Rendered images with source text:
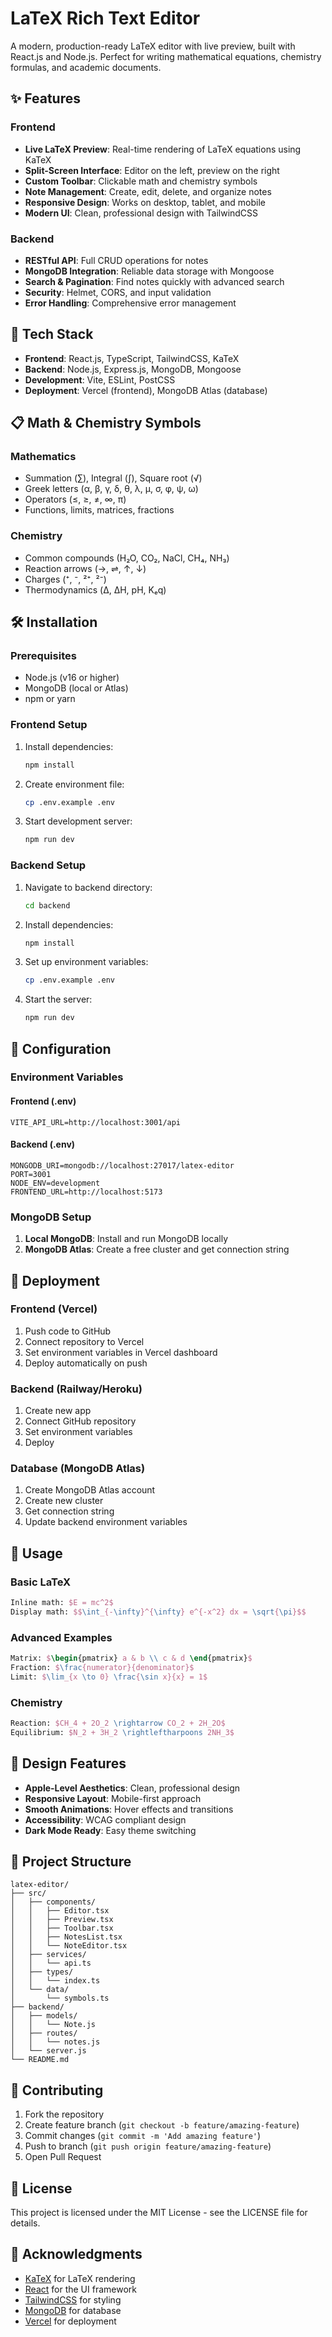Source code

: # LaTeX Rich Text Editor

A modern, production-ready LaTeX editor with live preview, built with React.js and Node.js. Perfect for writing mathematical equations, chemistry formulas, and academic documents.

## ✨ Features

### Frontend
- **Live LaTeX Preview**: Real-time rendering of LaTeX equations using KaTeX
- **Split-Screen Interface**: Editor on the left, preview on the right
- **Custom Toolbar**: Clickable math and chemistry symbols
- **Note Management**: Create, edit, delete, and organize notes
- **Responsive Design**: Works on desktop, tablet, and mobile
- **Modern UI**: Clean, professional design with TailwindCSS

### Backend
- **RESTful API**: Full CRUD operations for notes
- **MongoDB Integration**: Reliable data storage with Mongoose
- **Search & Pagination**: Find notes quickly with advanced search
- **Security**: Helmet, CORS, and input validation
- **Error Handling**: Comprehensive error management

## 🚀 Tech Stack

- **Frontend**: React.js, TypeScript, TailwindCSS, KaTeX
- **Backend**: Node.js, Express.js, MongoDB, Mongoose
- **Development**: Vite, ESLint, PostCSS
- **Deployment**: Vercel (frontend), MongoDB Atlas (database)

## 📋 Math & Chemistry Symbols

### Mathematics
- Summation (∑), Integral (∫), Square root (√)
- Greek letters (α, β, γ, δ, θ, λ, μ, σ, φ, ψ, ω)
- Operators (≤, ≥, ≠, ∞, π)
- Functions, limits, matrices, fractions

### Chemistry
- Common compounds (H₂O, CO₂, NaCl, CH₄, NH₃)
- Reaction arrows (→, ⇌, ↑, ↓)
- Charges (⁺, ⁻, ²⁺, ²⁻)
- Thermodynamics (Δ, ΔH, pH, Kₑq)

## 🛠️ Installation

### Prerequisites
- Node.js (v16 or higher)
- MongoDB (local or Atlas)
- npm or yarn

### Frontend Setup
1. Install dependencies:
   ```bash
   npm install
   ```

2. Create environment file:
   ```bash
   cp .env.example .env
   ```

3. Start development server:
   ```bash
   npm run dev
   ```

### Backend Setup
1. Navigate to backend directory:
   ```bash
   cd backend
   ```

2. Install dependencies:
   ```bash
   npm install
   ```

3. Set up environment variables:
   ```bash
   cp .env.example .env
   ```

4. Start the server:
   ```bash
   npm run dev
   ```

## 🔧 Configuration

### Environment Variables

#### Frontend (.env)
```
VITE_API_URL=http://localhost:3001/api
```

#### Backend (.env)
```
MONGODB_URI=mongodb://localhost:27017/latex-editor
PORT=3001
NODE_ENV=development
FRONTEND_URL=http://localhost:5173
```

### MongoDB Setup
1. **Local MongoDB**: Install and run MongoDB locally
2. **MongoDB Atlas**: Create a free cluster and get connection string

## 🚀 Deployment

### Frontend (Vercel)
1. Push code to GitHub
2. Connect repository to Vercel
3. Set environment variables in Vercel dashboard
4. Deploy automatically on push

### Backend (Railway/Heroku)
1. Create new app
2. Connect GitHub repository
3. Set environment variables
4. Deploy

### Database (MongoDB Atlas)
1. Create MongoDB Atlas account
2. Create new cluster
3. Get connection string
4. Update backend environment variables

## 📖 Usage

### Basic LaTeX
```latex
Inline math: $E = mc^2$
Display math: $$\int_{-\infty}^{\infty} e^{-x^2} dx = \sqrt{\pi}$$
```

### Advanced Examples
```latex
Matrix: $\begin{pmatrix} a & b \\ c & d \end{pmatrix}$
Fraction: $\frac{numerator}{denominator}$
Limit: $\lim_{x \to 0} \frac{\sin x}{x} = 1$
```

### Chemistry
```latex
Reaction: $CH_4 + 2O_2 \rightarrow CO_2 + 2H_2O$
Equilibrium: $N_2 + 3H_2 \rightleftharpoons 2NH_3$
```

## 🎨 Design Features

- **Apple-Level Aesthetics**: Clean, professional design
- **Responsive Layout**: Mobile-first approach
- **Smooth Animations**: Hover effects and transitions
- **Accessibility**: WCAG compliant design
- **Dark Mode Ready**: Easy theme switching

## 📁 Project Structure

```
latex-editor/
├── src/
│   ├── components/
│   │   ├── Editor.tsx
│   │   ├── Preview.tsx
│   │   ├── Toolbar.tsx
│   │   ├── NotesList.tsx
│   │   └── NoteEditor.tsx
│   ├── services/
│   │   └── api.ts
│   ├── types/
│   │   └── index.ts
│   └── data/
│       └── symbols.ts
├── backend/
│   ├── models/
│   │   └── Note.js
│   ├── routes/
│   │   └── notes.js
│   └── server.js
└── README.md
```

## 🤝 Contributing

1. Fork the repository
2. Create feature branch (`git checkout -b feature/amazing-feature`)
3. Commit changes (`git commit -m 'Add amazing feature'`)
4. Push to branch (`git push origin feature/amazing-feature`)
5. Open Pull Request

## 📝 License

This project is licensed under the MIT License - see the LICENSE file for details.

## 🙏 Acknowledgments

- [KaTeX](https://katex.org/) for LaTeX rendering
- [React](https://reactjs.org/) for the UI framework
- [TailwindCSS](https://tailwindcss.com/) for styling
- [MongoDB](https://mongodb.com/) for database
- [Vercel](https://vercel.com/) for deployment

## ABOUT THIS TASK
Retype exactly the lines of the data above that fall between the line with "### Frontend Setup" and the line with "### Backend Setup", inclusive, and add nothing.

## EXERCISE OUTPUT
### Frontend Setup
1. Install dependencies:
   ```bash
   npm install
   ```

2. Create environment file:
   ```bash
   cp .env.example .env
   ```

3. Start development server:
   ```bash
   npm run dev
   ```

### Backend Setup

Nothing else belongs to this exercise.